Monday, September 5, 2011

15 – Woman of the Year

A year after the attack on the World Trade Center, a relatively unknown hero of 9/11 was named woman of the year by the Women’s Transportation Seminar, a national organization dedicated to promoting women in transportation. Vicky Kelly, a resident of West Caldwell, was deputy director of the Port Authority’s PATH system on Sept. 11, 2001. Her quick reaction, officials say, saved as many as 5,000 people on that day. She was at a breakfast meeting in the North Tower when the first plane struck, and she immediately realized something very serious had occurred. She called the PATH control center and had all service rerouted away from the World Trade Center. She didn’t even have all the details of the attack at the time, but knew that on a normal day as many as 120,000 people used the PATH as a jumping off point to jobs elsewhere in lower Manhattan, and many of them were on their way to the World Trade Center at that very moment.
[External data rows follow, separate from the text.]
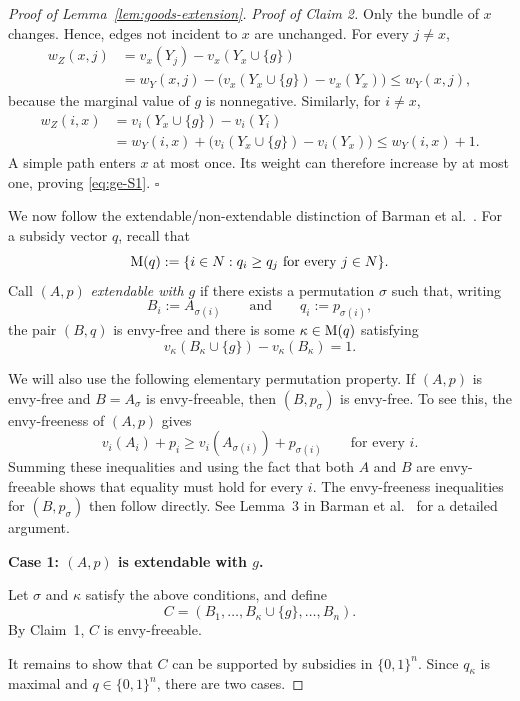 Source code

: \begin{proof}[Proof of Lemma~\ref{lem:goods-extension}]
\smallskip
\noindent
\emph{Proof of Claim 2.}
Only the bundle of $x$ changes. Hence, edges not incident to $x$ are unchanged.
For every $j\neq x$,
\[
\begin{aligned}
  w_Z(x,j)
  &=v_x(Y_j)-v_x(Y_x\cup\{g\})\\
  &=w_Y(x,j)
    -\bigl(v_x(Y_x\cup\{g\})-v_x(Y_x)\bigr)
  \leq w_Y(x,j),
\end{aligned}
\]
because the marginal value of $g$ is nonnegative. Similarly, for $i\neq x$,
\[
\begin{aligned}
  w_Z(i,x)
  &=v_i(Y_x\cup\{g\})-v_i(Y_i)\\
  &=w_Y(i,x)
    +\bigl(v_i(Y_x\cup\{g\})-v_i(Y_x)\bigr)
  \leq w_Y(i,x)+1.
\end{aligned}
\]
A simple path enters $x$ at most once. Its weight can therefore increase by at
most one, proving \eqref{eq:ge-S1}.
\hfill$\square$

\medskip
We now follow the extendable/non-extendable distinction of Barman et
al.~\cite{BKNS22}. For a subsidy vector $q$, recall that
\[
  \Mset(q):=\{i\in N:q_i\geq q_j\text{ for every }j\in N\}.
\]
Call $(A,p)$ \emph{extendable with $g$} if there exists a permutation $\sigma$
such that, writing
\[
  B_i:=A_{\sigma(i)}
  \qquad\text{and}\qquad
  q_i:=p_{\sigma(i)},
\]
the pair $(B,q)$ is envy-free and there is some $\kappa\in \Mset(q)$ satisfying
\begin{equation}\label{eq:ge-S2}
  v_\kappa(B_\kappa\cup\{g\})-v_\kappa(B_\kappa)=1.
\end{equation}

We will also use the following elementary permutation property. If $(A,p)$ is
envy-free and $B=A_\sigma$ is envy-freeable, then $(B,p_\sigma)$ is envy-free.
To see this, the envy-freeness of $(A,p)$ gives
\[
  v_i(A_i)+p_i
  \geq
  v_i(A_{\sigma(i)})+p_{\sigma(i)}
  \qquad\text{for every }i.
\]
Summing these inequalities and using the fact that both $A$ and $B$ are
envy-freeable shows that equality must hold for every $i$. The envy-freeness
inequalities for $(B,p_\sigma)$ then follow directly. See Lemma~3 in Barman et
al.~\cite{BKNS22} for a detailed argument.

\medskip
\noindent
\textbf{Case 1: $(A,p)$ is extendable with $g$.}

Let $\sigma$ and $\kappa$ satisfy the above conditions, and define
\[
  C=(B_1,\ldots,B_\kappa\cup\{g\},\ldots,B_n).
\]
By Claim~1, $C$ is envy-freeable.

It remains to show that $C$ can be supported by subsidies in $\{0,1\}^n$. Since
$q_\kappa$ is maximal and $q\in\{0,1\}^n$, there are two cases.


\end{proof}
She called Richard Morgan, then the train master and told him to keep all passengers from being discharged in the PATH station at the bottom of the World Trade Center towers Two trains were at that moment pulling into the station, both from Hoboken. These passengers – estimated at about 3,000 – were quickly escorted out of the building and into the streets. One of the two trains headed back to the Jersey side helping to evacuate some of the PA personnel. A third train approached and the engineer was ordered to keep the doors closed and the train was sent back to New Jersey, eventually ending up at Exchange Place in Jersey City. Kelly then ordered all other trains halted from making the crossing – five to six trains – and Kelly remained at the station until the trains were empty or set back, and the station closed.